» TASK INSTRUCTIONS:
Write out the data again in full, keeping every character the same.

» SOURCE MATERIAL:
------------------------------------
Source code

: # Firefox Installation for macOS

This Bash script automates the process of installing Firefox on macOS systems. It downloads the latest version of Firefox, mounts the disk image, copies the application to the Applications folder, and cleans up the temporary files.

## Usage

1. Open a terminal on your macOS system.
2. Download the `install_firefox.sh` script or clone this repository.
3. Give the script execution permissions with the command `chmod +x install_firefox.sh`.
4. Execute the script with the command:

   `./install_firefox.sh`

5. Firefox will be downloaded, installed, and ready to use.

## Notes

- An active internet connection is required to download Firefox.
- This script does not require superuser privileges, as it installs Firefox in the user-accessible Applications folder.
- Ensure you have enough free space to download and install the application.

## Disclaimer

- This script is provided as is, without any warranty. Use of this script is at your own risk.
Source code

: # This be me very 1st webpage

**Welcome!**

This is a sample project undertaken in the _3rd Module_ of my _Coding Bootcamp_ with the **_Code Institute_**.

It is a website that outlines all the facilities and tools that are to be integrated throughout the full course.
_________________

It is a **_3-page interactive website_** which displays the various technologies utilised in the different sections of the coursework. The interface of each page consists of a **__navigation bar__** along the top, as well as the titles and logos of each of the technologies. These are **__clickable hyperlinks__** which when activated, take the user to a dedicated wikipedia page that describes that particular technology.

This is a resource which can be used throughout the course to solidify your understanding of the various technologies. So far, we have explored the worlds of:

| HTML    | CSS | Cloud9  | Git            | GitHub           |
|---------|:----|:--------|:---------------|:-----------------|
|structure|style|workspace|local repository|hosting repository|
------------------------------------
» ANSWER BOX:
Source code

: # Firefox Installation for macOS

This Bash script automates the process of installing Firefox on macOS systems. It downloads the latest version of Firefox, mounts the disk image, copies the application to the Applications folder, and cleans up the temporary files.

## Usage

1. Open a terminal on your macOS system.
2. Download the `install_firefox.sh` script or clone this repository.
3. Give the script execution permissions with the command `chmod +x install_firefox.sh`.
4. Execute the script with the command:

   `./install_firefox.sh`

5. Firefox will be downloaded, installed, and ready to use.

## Notes

- An active internet connection is required to download Firefox.
- This script does not require superuser privileges, as it installs Firefox in the user-accessible Applications folder.
- Ensure you have enough free space to download and install the application.

## Disclaimer

- This script is provided as is, without any warranty. Use of this script is at your own risk.
Source code

: # This be me very 1st webpage

**Welcome!**

This is a sample project undertaken in the _3rd Module_ of my _Coding Bootcamp_ with the **_Code Institute_**.

It is a website that outlines all the facilities and tools that are to be integrated throughout the full course.
_________________

It is a **_3-page interactive website_** which displays the various technologies utilised in the different sections of the coursework. The interface of each page consists of a **__navigation bar__** along the top, as well as the titles and logos of each of the technologies. These are **__clickable hyperlinks__** which when activated, take the user to a dedicated wikipedia page that describes that particular technology.

This is a resource which can be used throughout the course to solidify your understanding of the various technologies. So far, we have explored the worlds of:

| HTML    | CSS | Cloud9  | Git            | GitHub           |
|---------|:----|:--------|:---------------|:-----------------|
|structure|style|workspace|local repository|hosting repository|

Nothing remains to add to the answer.